**DESCRIPTION OF THE TASK:**
When you reach the line containing "of chunk qplot](figure/qplot-1.png)" in the records below, start copying exactly, and stop once you have copied the line containing "regular season minutes have".

**RECORDS TO USE:**
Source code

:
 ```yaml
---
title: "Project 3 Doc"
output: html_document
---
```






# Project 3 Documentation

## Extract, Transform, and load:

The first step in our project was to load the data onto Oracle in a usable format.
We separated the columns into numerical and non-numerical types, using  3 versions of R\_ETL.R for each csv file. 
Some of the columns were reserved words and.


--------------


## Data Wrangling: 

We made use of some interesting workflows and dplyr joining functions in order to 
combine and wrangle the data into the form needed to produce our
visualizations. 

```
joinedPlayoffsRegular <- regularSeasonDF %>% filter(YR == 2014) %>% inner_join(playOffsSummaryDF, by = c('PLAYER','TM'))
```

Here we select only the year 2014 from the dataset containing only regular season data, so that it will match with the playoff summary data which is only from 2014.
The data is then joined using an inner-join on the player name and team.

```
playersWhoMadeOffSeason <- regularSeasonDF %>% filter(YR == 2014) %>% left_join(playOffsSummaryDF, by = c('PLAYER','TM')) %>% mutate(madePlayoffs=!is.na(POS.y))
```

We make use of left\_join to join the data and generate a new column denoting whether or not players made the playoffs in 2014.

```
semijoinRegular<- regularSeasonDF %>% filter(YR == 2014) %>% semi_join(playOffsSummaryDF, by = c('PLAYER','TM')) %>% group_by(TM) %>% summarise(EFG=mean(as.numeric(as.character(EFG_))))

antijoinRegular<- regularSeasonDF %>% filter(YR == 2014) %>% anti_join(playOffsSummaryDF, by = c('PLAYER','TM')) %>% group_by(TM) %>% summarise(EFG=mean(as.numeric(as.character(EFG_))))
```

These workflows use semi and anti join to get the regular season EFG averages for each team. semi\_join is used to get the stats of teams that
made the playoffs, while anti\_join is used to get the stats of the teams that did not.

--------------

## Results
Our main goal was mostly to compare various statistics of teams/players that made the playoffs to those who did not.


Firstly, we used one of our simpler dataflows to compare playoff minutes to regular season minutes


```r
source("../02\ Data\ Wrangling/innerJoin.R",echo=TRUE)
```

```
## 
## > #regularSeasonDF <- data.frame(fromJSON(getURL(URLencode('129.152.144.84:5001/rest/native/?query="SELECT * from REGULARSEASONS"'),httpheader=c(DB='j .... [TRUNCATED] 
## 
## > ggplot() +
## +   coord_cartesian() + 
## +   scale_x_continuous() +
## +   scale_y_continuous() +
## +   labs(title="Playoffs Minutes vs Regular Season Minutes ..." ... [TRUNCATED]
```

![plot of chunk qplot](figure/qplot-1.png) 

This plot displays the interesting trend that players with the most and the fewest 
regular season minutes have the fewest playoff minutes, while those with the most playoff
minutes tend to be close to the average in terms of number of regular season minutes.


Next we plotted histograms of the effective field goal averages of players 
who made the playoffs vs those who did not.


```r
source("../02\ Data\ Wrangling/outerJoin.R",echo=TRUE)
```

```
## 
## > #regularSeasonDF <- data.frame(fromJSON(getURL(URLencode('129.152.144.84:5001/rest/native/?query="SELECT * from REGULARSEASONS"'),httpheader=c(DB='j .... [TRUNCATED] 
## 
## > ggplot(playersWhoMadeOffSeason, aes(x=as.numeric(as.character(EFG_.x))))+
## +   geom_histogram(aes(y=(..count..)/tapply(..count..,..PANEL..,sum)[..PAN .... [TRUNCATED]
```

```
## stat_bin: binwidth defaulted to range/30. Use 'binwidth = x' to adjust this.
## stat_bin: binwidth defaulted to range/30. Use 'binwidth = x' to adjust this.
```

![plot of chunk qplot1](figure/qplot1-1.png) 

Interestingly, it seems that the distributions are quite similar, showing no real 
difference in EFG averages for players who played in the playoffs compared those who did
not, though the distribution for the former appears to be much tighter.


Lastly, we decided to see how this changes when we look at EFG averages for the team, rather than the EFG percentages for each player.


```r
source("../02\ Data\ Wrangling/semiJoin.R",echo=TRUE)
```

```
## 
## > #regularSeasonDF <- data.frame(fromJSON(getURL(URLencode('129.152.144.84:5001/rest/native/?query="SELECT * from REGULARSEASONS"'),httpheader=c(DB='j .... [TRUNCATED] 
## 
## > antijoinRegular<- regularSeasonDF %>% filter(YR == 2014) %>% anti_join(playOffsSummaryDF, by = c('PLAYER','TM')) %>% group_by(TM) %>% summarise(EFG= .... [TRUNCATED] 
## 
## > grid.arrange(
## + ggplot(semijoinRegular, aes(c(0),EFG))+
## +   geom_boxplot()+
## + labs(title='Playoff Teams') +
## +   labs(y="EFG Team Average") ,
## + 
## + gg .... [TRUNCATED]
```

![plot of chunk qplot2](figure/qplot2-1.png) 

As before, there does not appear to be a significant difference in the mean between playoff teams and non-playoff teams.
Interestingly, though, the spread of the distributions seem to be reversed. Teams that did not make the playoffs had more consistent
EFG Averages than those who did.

**WRITTEN SOLUTION:**
![plot of chunk qplot](figure/qplot-1.png) 

This plot displays the interesting trend that players with the most and the fewest 
regular season minutes have the fewest playoff minutes, while those with the most playoff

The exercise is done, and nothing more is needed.